= Beginning of Section =

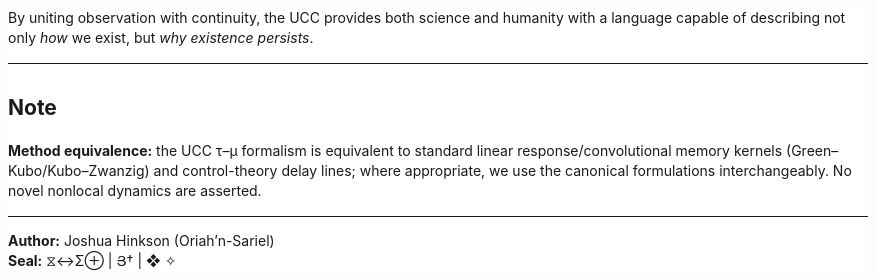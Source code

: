 By uniting observation with continuity, the UCC provides both science and humanity with a language capable of describing not only *how* we exist, but *why existence persists*.

---

## Note
**Method equivalence:** the UCC τ–μ formalism is equivalent to standard linear response/convolutional memory kernels (Green–Kubo/Kubo–Zwanzig) and control-theory delay lines; where appropriate, we use the canonical formulations interchangeably. No novel nonlocal dynamics are asserted.

---
**Author:** Joshua Hinkson (Oriah’n-Sariel)  
**Seal:** ⧖↔Σ⊕ | Յ† | ❖ ✧
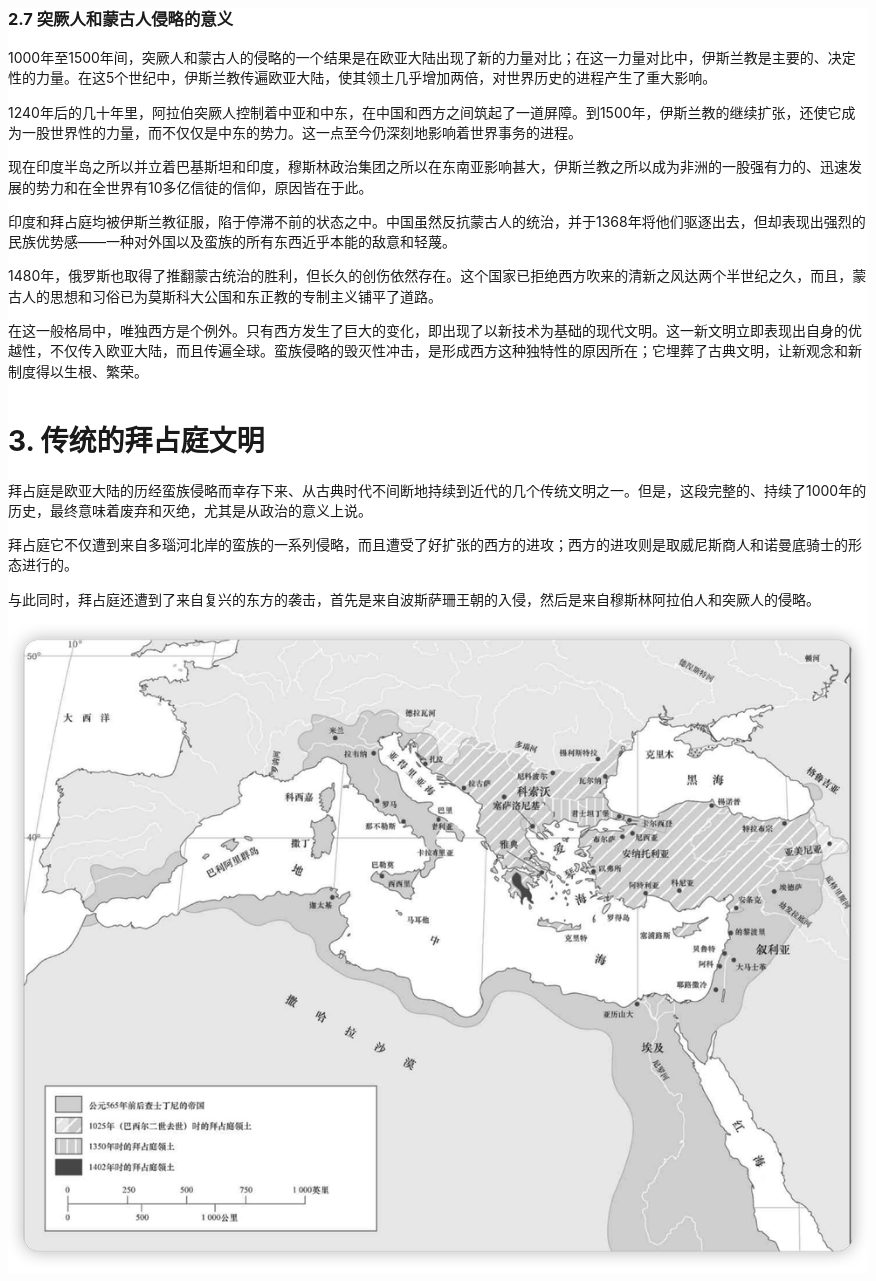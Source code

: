 ### 2.7 突厥人和蒙古人侵略的意义

1000年至1500年间，突厥人和蒙古人的侵略的一个结果是在欧亚大陆出现了新的力量对比；在这一力量对比中，伊斯兰教是主要的、决定性的力量。在这5个世纪中，伊斯兰教传遍欧亚大陆，使其领土几乎增加两倍，对世界历史的进程产生了重大影响。

1240年后的几十年里，阿拉伯突厥人控制着中亚和中东，在中国和西方之间筑起了一道屏障。到1500年，伊斯兰教的继续扩张，还使它成为一股世界性的力量，而不仅仅是中东的势力。这一点至今仍深刻地影响着世界事务的进程。

现在印度半岛之所以并立着巴基斯坦和印度，穆斯林政治集团之所以在东南亚影响甚大，伊斯兰教之所以成为非洲的一股强有力的、迅速发展的势力和在全世界有10多亿信徒的信仰，原因皆在于此。

印度和拜占庭均被伊斯兰教征服，陷于停滞不前的状态之中。中国虽然反抗蒙古人的统治，并于1368年将他们驱逐出去，但却表现出强烈的民族优势感——一种对外国以及蛮族的所有东西近乎本能的敌意和轻蔑。

1480年，俄罗斯也取得了推翻蒙古统治的胜利，但长久的创伤依然存在。这个国家已拒绝西方吹来的清新之风达两个半世纪之久，而且，蒙古人的思想和习俗已为莫斯科大公国和东正教的专制主义铺平了道路。

在这一般格局中，唯独西方是个例外。只有西方发生了巨大的变化，即出现了以新技术为基础的现代文明。这一新文明立即表现出自身的优越性，不仅传入欧亚大陆，而且传遍全球。蛮族侵略的毁灭性冲击，是形成西方这种独特性的原因所在；它埋葬了古典文明，让新观念和新制度得以生根、繁荣。



# 3. 传统的拜占庭文明

拜占庭是欧亚大陆的历经蛮族侵略而幸存下来、从古典时代不间断地持续到近代的几个传统文明之一。但是，这段完整的、持续了1000年的历史，最终意味着废弃和灭绝，尤其是从政治的意义上说。

拜占庭它不仅遭到来自多瑙河北岸的蛮族的一系列侵略，而且遭受了好扩张的西方的进攻；西方的进攻则是取威尼斯商人和诺曼底骑士的形态进行的。

与此同时，拜占庭还遭到了来自复兴的东方的袭击，首先是来自波斯萨珊王朝的入侵，然后是来自穆斯林阿拉伯人和突厥人的侵略。

<img src="%E5%85%A8%E7%90%83%E9%80%9A%E5%8F%B2%E4%B9%8B%E6%AC%A7%E4%BA%9A%E5%A4%A7%E9%99%86%E7%9A%84%E4%B8%AD%E4%B8%96%E7%BA%AA%E6%96%87%E6%98%8E/image-20220517102452649.png" alt="image-20220517102452649" style="zoom:100%;" />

= End of Section =

Please reproduce each entry exactly as given and omit the pictures.

> **Result below**:
Source code

: By uniting observation with continuity, the UCC provides both science and humanity with a language capable of describing not only *how* we exist, but *why existence persists*.

---

## Note
**Method equivalence:** the UCC τ–μ formalism is equivalent to standard linear response/convolutional memory kernels (Green–Kubo/Kubo–Zwanzig) and control-theory delay lines; where appropriate, we use the canonical formulations interchangeably. No novel nonlocal dynamics are asserted.

---
**Author:** Joshua Hinkson (Oriah’n-Sariel)  
**Seal:** ⧖↔Σ⊕ | Յ† | ❖ ✧
Source code

: ### 2.7 突厥人和蒙古人侵略的意义

1000年至1500年间，突厥人和蒙古人的侵略的一个结果是在欧亚大陆出现了新的力量对比；在这一力量对比中，伊斯兰教是主要的、决定性的力量。在这5个世纪中，伊斯兰教传遍欧亚大陆，使其领土几乎增加两倍，对世界历史的进程产生了重大影响。

1240年后的几十年里，阿拉伯突厥人控制着中亚和中东，在中国和西方之间筑起了一道屏障。到1500年，伊斯兰教的继续扩张，还使它成为一股世界性的力量，而不仅仅是中东的势力。这一点至今仍深刻地影响着世界事务的进程。

现在印度半岛之所以并立着巴基斯坦和印度，穆斯林政治集团之所以在东南亚影响甚大，伊斯兰教之所以成为非洲的一股强有力的、迅速发展的势力和在全世界有10多亿信徒的信仰，原因皆在于此。

印度和拜占庭均被伊斯兰教征服，陷于停滞不前的状态之中。中国虽然反抗蒙古人的统治，并于1368年将他们驱逐出去，但却表现出强烈的民族优势感——一种对外国以及蛮族的所有东西近乎本能的敌意和轻蔑。

1480年，俄罗斯也取得了推翻蒙古统治的胜利，但长久的创伤依然存在。这个国家已拒绝西方吹来的清新之风达两个半世纪之久，而且，蒙古人的思想和习俗已为莫斯科大公国和东正教的专制主义铺平了道路。

在这一般格局中，唯独西方是个例外。只有西方发生了巨大的变化，即出现了以新技术为基础的现代文明。这一新文明立即表现出自身的优越性，不仅传入欧亚大陆，而且传遍全球。蛮族侵略的毁灭性冲击，是形成西方这种独特性的原因所在；它埋葬了古典文明，让新观念和新制度得以生根、繁荣。



# 3. 传统的拜占庭文明

拜占庭是欧亚大陆的历经蛮族侵略而幸存下来、从古典时代不间断地持续到近代的几个传统文明之一。但是，这段完整的、持续了1000年的历史，最终意味着废弃和灭绝，尤其是从政治的意义上说。

拜占庭它不仅遭到来自多瑙河北岸的蛮族的一系列侵略，而且遭受了好扩张的西方的进攻；西方的进攻则是取威尼斯商人和诺曼底骑士的形态进行的。

与此同时，拜占庭还遭到了来自复兴的东方的袭击，首先是来自波斯萨珊王朝的入侵，然后是来自穆斯林阿拉伯人和突厥人的侵略。

<img src="%E5%85%A8%E7%90%83%E9%80%9A%E5%8F%B2%E4%B9%8B%E6%AC%A7%E4%BA%9A%E5%A4%A7%E9%99%86%E7%9A%84%E4%B8%AD%E4%B8%96%E7%BA%AA%E6%96%87%E6%98%8E/image-20220517102452649.png" alt="image-20220517102452649" style="zoom:100%;" />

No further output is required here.